God bless this mess.



Minggu, 03 Oktober 2010

Sebuah Pengkhianatan yang Bungkam

Dua kata, dua makna.
Aku dan kamu seperti dua cangkir yang berbeda bahasa.
Kehilangan pikiran, sekaligus alat untuk saling melihat.
Beberapa kata tidak terpikirkan, dan beberapa pikiran tidak terkatakan.

Bukankah berang yang menyambut hujan dan meluruhkannya bersama awan yang dipenuhi prasangka?

Aku duduk di atas rumput, lalu memutuskan untuk berbaring.
Menanggap senja dan bertukar bahasa.
"Kamu melihat indahnya?"

...

Hujan kali ini tidak meluruhkan memori. Beberapa rintiknya menyuarakan surat-surat yang belum sempat tertulis. Aku diam bersama sekelompok benda mati. Berusaha menghadirkan yang hidup, dan menghidupkan yang mati.

"Cih!"
Kamu mengumpat lagi. Aku diam. Aku selalu diam. Aku memilih mencintai dalam bungkam. Beberapa molekul kemarahan tidak tertangkap. Nyatanya logika datang dan memberangusnya.

Sungguh, penderitaan, tidak lebih dari sekedar pemaknaan. Dan kegembiraan, tidak lebih dari sekedar pencitraan. Tapi, pernahkan kamu berada jauh dari pemaknaan dan pencitraan? Bahkan kamu lupa, kemana hakikatmu pergi?
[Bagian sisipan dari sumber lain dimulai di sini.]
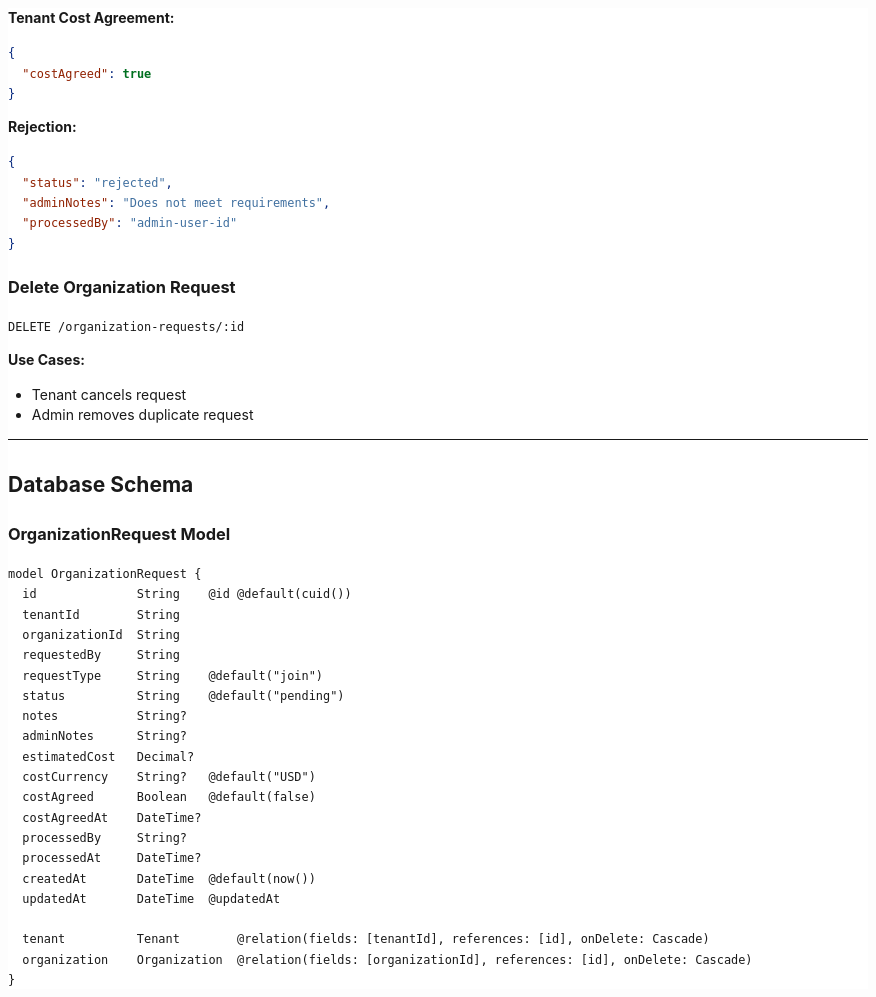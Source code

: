 **Tenant Cost Agreement:**
```json
{
  "costAgreed": true
}
```

**Rejection:**
```json
{
  "status": "rejected",
  "adminNotes": "Does not meet requirements",
  "processedBy": "admin-user-id"
}
```

### Delete Organization Request

```
DELETE /organization-requests/:id
```

**Use Cases:**
- Tenant cancels request
- Admin removes duplicate request

---

## Database Schema

### OrganizationRequest Model

```prisma
model OrganizationRequest {
  id              String    @id @default(cuid())
  tenantId        String
  organizationId  String
  requestedBy     String
  requestType     String    @default("join")
  status          String    @default("pending")
  notes           String?
  adminNotes      String?
  estimatedCost   Decimal?
  costCurrency    String?   @default("USD")
  costAgreed      Boolean   @default(false)
  costAgreedAt    DateTime?
  processedBy     String?
  processedAt     DateTime?
  createdAt       DateTime  @default(now())
  updatedAt       DateTime  @updatedAt
  
  tenant          Tenant        @relation(fields: [tenantId], references: [id], onDelete: Cascade)
  organization    Organization  @relation(fields: [organizationId], references: [id], onDelete: Cascade)
}
```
Padahal kamu sendiri, yang mengizinkannya pergi.

"Sekarang kamu cuma bisa diam, kan?"
Lagi-lagi persepsi. Apakah otakmu yang besar itu hanya cukup untuk menampung persepsi? Atau gedung hatimu terlalu sempit untuk diletakkan sekedar satu dua ruas perasaan di dalamnya?

Hujan semakin keras. Seolah berteriak ingin didengarkan.

Tapi aku tak mampu mendengar apapun selain gesekan angin. Membaca hujan dengan terbata-bata dan menuliskannya di udara.

Aku akan menulis sampai huruf-huruf yang merangkai kata-katamu kehilangan daya dan mulai berhamburan menjadi gabungan huruf-huruf tak bermakna.

Tidakkah kamu tahu aku telah lelah berkhianat? Berkhianat pada hatiku? Berkhianat pada kebahagiaanku?

Kebahagiaan. Alienasi rasa dan logika. Setiap jiwa punya satu. Kepadamulah, kehidupan ini dipertanyakan.

"Sudahlah, tidak ada lagi yang perlu dibicarakan. Kamu penipu, dan tidak ada satu kata, bahkan huruf pun yang bisa dipegang dari seorang penipu."

"Hm. Ya sudah. Selamat tinggal."








Tidak ada yang mengalir, kecuali air itu sendiri.

Tidak ada yang terdengar, kecuali keheningan itu sendiri.




Minggu, 3 Oktober 2010. Dan aku tidak pernah lupa, aku menyimpan rasa. Rasa yang tertanam jauh di kedalaman logika.